6. Nudity – Nudity is always better than no nudity. Here we get tons of nudity. Lucy wanders around naked for half the series. Nana is naked for practically all of her fight scenes. Mariko gets in on it, too. Honestly, I’m surprised that more of the female characters didn’t get naked. Nudity rules, and so does Elfen Lied. If you didn’t like this series, then you just weren’t manly enough to handle it.

Verdict: Good

10
Jun
09

Baccano, Shana, and Afro Samurai

I have three quick reviews for you. Why? Because I’m too lazy to write a single in-depth review of any of these titles. Really, it all stems from my inability to— ah, fuck it, let’s just get on with it.

Baccano

Boring Baccanos boring cast of boring assholes.

Boring Baccano's boring cast of boring assholes.

ZZZZZZZZZZzzzzzzzzzzZZZZZZZZZZzzzzzzzzzzZZZZZZZZZZzzzzzzzzzz

Huh? Wha? Why’d you wake me? What’s going on? Oh that’s right, I was watching Baccano. Something about too many characters, and nothing really happens. Any time you have a story (movie, book, tv series, whatever) about the multiple perspectives of one event (e.g. Rashomon), it inevitably sucks. Yeah that’s right, Kurosawa fanboys, suck it. Now, let me get back to sleep. Oh, and also: Jacuzzi Splot is a fantastic (read: retarded) name.

Verdict: Shitty

Shakugan no Shana

Im eagerly awaiting the Shana hentai.

I'm eagerly awaiting the Shana hentai.

Taking one look at the character designs for this show, I figured I would hate it. And yeah, it did start out a little weak. It was basically a combination/rip-off of Full Metal Panic and X. However, there was something about it that seemed kind of cool. There was this dark side to it that was rather unexpected. Basically, the main character, Yuji, (and many others) are just the ghosts of people who have already died. Shana gets pissed off, and unleashes some serious shit on various bad guys. The moment that really did it for me, though, was the multi-episode arc featuring the Incest Twins. A villainous brother and sister that make out constantly, and kill innocent people. Awesome! I wish more anime had the balls to show hot, sweet incest. Overall, this show had a lot more personality than I originally anticipated, and it is worth checking out.

Verdict: Good

Afro Samurai

Afros fro could be a little bigger, dont you think?

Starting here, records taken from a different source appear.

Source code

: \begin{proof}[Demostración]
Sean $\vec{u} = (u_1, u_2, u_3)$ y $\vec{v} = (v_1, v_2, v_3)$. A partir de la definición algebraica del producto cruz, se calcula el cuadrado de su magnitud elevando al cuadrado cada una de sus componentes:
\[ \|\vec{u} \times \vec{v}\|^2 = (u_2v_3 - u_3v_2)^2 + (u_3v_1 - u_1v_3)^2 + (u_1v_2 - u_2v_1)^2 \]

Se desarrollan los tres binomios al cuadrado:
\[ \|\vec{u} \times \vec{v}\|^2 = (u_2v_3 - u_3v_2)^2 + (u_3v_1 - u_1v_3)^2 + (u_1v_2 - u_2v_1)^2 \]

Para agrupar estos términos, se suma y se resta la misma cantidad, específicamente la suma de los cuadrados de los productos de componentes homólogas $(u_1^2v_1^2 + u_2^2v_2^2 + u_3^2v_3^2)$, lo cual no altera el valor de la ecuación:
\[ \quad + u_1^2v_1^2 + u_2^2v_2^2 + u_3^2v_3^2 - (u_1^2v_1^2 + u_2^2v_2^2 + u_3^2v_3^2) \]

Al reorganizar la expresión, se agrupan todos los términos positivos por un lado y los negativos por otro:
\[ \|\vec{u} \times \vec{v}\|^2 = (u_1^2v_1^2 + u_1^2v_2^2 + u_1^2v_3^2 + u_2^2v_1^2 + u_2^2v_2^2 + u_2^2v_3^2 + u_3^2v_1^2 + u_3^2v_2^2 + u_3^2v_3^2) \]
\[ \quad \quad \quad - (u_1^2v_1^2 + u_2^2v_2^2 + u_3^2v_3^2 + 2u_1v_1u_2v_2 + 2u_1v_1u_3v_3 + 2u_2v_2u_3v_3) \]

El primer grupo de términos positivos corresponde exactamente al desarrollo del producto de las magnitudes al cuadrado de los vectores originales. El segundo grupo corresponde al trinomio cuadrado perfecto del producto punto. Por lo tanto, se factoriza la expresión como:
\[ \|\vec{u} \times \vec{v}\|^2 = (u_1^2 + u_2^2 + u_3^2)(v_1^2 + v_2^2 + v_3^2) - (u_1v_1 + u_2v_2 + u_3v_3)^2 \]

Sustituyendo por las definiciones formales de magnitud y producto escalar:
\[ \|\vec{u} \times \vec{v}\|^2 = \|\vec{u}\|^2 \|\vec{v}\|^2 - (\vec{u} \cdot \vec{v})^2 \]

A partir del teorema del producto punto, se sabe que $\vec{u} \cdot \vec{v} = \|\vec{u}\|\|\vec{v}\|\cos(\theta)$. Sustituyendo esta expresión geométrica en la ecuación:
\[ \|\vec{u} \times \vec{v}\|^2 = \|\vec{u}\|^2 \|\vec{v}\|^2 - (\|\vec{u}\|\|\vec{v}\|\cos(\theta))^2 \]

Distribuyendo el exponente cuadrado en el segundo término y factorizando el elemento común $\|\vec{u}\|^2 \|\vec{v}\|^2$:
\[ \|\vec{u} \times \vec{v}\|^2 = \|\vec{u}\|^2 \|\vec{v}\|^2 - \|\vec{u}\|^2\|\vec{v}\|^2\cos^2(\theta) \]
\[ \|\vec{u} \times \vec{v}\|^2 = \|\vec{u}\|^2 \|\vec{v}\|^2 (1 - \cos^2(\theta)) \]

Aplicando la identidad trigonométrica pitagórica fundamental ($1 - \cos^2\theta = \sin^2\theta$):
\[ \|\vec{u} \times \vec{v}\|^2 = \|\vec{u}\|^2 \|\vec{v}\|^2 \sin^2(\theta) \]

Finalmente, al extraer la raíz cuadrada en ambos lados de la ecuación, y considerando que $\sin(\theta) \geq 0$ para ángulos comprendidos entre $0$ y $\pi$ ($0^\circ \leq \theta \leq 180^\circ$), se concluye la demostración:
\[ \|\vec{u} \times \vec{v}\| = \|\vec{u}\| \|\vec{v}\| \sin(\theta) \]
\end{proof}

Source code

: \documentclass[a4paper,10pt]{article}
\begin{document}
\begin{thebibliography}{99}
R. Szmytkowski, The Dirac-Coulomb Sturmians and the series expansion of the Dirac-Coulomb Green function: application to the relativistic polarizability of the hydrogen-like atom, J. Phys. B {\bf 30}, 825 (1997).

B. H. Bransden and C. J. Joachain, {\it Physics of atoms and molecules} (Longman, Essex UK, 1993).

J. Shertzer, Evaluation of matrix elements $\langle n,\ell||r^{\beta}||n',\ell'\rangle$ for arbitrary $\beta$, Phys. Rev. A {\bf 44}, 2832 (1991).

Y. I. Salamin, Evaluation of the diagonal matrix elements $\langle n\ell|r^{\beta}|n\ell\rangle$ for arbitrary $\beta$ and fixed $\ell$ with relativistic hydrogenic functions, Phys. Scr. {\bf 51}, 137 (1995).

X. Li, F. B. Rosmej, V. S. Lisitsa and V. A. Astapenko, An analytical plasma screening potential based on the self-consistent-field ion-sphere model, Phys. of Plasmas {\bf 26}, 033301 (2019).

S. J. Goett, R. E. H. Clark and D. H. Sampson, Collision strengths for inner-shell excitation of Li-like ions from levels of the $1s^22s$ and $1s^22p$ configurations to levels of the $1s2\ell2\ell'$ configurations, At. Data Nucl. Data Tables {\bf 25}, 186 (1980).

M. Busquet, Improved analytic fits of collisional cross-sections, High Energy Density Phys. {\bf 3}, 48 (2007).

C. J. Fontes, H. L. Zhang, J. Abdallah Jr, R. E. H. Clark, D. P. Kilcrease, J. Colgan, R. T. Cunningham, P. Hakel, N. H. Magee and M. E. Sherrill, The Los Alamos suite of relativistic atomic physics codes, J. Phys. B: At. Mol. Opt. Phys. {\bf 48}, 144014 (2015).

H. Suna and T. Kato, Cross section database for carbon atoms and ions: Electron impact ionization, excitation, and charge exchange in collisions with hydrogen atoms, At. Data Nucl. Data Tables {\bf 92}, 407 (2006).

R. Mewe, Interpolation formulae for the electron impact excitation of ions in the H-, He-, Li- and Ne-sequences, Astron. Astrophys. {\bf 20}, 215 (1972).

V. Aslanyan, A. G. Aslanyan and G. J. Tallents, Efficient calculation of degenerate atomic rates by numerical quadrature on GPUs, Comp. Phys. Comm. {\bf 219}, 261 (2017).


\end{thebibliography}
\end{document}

Afro's fro could be a little bigger, don't you think?

With Samuel L. Jackson providing the voice of not one, but two characters, I thought, “This is sure to be terrible.” And the first episode was. It was this bizarre mix of pseudo-historical Japan, the American old west, 20th century weapons, robots, cell phones, and hip hop. The animation was pretty good, and it was ultra violent, with buckets of blood spraying in every direction. Still, it seemed lackluster. But then, in the second episode, BAM!, we got full frontal tits. Sex scenes are obviously great, and this one suddenly made Afro Samurai a hell of a lot cooler. After that, it was non-stop badassness. Once I forgot that it didn’t take place in any reality that made sense, I started to like it a lot more. Overall, I was really pleased. The film that followed the five-episode OVA was more of the same, although it had a tendency to drag in a couple of places. Still, if you want a solid action show, you can’t go wrong here. Just check your brain at the door.